Tag Archive: naturescaping


Raggedy garden.

My butterfly garden is a small affair. And, as it is transitioning from spring to summer it is also a ragged affair. The spring plants, which do well in the cool are looking weedy and brown. The dill is going to seed. And if I don’t give it constant attention, it threatens to be overwhelmed with grass.

The other day I was about to get that seedy dill out of my garden and I noticed something on it. A closer look revealed that it was the chrysalis of a Black Swallowtail butterfly. So, the weedy seedy dill remains. And I wait and watch. I am excited.

The summer plants will have to wait.

Saving Butterflies

Two articles from Science Daily inspired me to focus on butterflies this week. Article on focused on the difficult winter that Monarch butterflies faced in their wintering grounds in Mexico, this year. The weather was cold and wet. This, along with habitat destruction threatened the overwintering butterflies. The second article focuses on creating butterfly oases to help their north/south migrations.

One of the greatest threats to all wildlife is habitat destruction. The same forces that affect large wildlife affect the insects as well. Suburban sprawl, increased pesticide use to maintain that perfect monoculture lawn, along with loss of small farms and an increase in insect resistant crops is taking their tolls on insect populations.

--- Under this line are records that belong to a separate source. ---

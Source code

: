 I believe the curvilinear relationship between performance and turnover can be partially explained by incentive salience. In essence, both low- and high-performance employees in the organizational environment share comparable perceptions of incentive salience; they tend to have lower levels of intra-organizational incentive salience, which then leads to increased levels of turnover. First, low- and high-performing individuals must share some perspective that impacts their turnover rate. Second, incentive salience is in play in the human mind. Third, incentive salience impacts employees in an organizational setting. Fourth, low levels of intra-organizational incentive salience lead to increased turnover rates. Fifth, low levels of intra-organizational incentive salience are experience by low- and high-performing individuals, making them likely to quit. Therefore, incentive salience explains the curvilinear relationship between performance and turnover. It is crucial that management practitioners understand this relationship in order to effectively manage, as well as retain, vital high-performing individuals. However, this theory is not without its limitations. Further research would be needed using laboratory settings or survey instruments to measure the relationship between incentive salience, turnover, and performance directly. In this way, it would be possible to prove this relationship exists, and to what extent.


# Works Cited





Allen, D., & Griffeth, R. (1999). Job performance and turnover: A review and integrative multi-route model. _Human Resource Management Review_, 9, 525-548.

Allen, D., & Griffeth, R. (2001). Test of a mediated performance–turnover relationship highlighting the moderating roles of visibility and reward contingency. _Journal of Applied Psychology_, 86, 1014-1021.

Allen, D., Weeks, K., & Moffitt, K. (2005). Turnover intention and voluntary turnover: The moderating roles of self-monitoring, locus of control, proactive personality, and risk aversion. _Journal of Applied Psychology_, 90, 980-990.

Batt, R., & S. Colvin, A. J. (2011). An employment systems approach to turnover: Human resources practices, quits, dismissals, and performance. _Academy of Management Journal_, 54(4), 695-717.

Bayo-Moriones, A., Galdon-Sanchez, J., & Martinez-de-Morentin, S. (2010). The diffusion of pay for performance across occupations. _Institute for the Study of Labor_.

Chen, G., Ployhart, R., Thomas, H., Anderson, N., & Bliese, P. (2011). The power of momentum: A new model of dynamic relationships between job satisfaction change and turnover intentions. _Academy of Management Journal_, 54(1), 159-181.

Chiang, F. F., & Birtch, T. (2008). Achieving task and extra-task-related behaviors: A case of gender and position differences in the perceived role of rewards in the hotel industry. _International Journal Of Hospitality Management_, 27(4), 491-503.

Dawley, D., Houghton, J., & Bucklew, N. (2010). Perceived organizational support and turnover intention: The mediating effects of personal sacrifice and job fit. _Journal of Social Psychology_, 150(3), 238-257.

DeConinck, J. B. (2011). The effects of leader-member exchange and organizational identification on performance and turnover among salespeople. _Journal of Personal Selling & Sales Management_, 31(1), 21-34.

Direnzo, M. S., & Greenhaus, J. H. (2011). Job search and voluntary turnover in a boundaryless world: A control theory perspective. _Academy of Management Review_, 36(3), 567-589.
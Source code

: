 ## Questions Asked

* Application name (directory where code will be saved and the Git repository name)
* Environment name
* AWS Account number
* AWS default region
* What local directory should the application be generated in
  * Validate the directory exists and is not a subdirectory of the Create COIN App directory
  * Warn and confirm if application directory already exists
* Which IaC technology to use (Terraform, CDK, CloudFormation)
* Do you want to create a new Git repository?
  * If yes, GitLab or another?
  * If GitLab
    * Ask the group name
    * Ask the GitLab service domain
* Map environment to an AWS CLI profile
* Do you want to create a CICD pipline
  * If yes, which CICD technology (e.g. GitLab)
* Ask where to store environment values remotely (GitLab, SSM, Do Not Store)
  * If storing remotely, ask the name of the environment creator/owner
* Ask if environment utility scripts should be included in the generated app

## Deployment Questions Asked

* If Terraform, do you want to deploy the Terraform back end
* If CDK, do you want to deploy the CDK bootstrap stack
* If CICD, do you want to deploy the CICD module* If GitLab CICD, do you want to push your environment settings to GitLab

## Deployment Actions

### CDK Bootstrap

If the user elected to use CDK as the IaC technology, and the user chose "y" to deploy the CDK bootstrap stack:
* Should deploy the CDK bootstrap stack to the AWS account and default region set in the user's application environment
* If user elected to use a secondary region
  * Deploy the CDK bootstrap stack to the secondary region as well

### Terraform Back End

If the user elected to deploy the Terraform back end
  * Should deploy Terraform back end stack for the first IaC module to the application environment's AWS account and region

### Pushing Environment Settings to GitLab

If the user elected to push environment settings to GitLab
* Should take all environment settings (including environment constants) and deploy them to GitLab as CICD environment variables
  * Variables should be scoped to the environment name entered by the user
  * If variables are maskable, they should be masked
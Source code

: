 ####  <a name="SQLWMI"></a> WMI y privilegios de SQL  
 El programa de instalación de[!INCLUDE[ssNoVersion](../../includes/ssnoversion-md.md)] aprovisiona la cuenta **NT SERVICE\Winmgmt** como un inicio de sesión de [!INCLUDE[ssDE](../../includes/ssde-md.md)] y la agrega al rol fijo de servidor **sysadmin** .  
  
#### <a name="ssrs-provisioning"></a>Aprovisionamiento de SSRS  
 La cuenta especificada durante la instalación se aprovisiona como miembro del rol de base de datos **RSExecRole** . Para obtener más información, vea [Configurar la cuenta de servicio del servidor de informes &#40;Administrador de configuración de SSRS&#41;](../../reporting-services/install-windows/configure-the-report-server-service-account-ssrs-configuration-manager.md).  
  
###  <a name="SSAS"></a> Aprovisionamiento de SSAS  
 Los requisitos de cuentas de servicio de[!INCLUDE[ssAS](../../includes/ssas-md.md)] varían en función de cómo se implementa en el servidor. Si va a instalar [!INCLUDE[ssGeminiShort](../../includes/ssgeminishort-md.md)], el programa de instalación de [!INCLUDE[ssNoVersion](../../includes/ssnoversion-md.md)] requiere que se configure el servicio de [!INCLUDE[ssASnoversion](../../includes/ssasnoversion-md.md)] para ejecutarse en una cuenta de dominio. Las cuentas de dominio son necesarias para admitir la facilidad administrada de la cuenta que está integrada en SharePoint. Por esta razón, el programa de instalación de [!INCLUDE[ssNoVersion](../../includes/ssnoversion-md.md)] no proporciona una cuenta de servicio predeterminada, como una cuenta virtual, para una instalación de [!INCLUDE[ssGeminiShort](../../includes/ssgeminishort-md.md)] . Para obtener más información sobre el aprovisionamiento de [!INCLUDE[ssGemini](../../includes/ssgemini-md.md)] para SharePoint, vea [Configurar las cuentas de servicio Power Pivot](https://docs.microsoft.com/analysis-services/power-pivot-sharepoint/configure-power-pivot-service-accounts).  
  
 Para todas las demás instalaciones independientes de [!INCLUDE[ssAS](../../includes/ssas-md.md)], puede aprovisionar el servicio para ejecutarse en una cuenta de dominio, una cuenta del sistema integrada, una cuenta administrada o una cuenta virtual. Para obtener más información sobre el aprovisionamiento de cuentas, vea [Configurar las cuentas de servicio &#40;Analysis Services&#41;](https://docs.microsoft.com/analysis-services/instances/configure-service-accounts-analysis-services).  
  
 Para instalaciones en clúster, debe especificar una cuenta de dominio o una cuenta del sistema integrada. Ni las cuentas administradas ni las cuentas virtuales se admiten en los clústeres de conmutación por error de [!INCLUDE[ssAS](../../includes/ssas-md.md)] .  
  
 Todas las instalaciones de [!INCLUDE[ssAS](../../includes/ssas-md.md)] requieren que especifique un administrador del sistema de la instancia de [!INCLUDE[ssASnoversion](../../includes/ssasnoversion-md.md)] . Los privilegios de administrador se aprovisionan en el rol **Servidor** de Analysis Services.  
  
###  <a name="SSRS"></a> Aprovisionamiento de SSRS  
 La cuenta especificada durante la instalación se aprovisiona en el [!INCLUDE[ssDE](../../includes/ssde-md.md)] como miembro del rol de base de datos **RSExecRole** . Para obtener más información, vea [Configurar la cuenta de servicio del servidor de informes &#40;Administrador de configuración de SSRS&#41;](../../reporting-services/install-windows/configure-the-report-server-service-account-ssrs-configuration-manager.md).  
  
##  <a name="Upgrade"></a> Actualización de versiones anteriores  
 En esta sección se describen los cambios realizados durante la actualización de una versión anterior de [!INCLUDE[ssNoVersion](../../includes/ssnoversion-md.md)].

The good news is that the suburban landscape is a the perfect place to build butterfly oases. Butterflies don’t need a lot. They need nectar bearing flowers. They need nursery plants on which to lay eggs. They need to be able to have a pesticide free life. That’s it. The reward we get for planting these oases is beautiful flowers, some with stems, some with wings. The other good news is that it is a great “connecting with children and nature activity”.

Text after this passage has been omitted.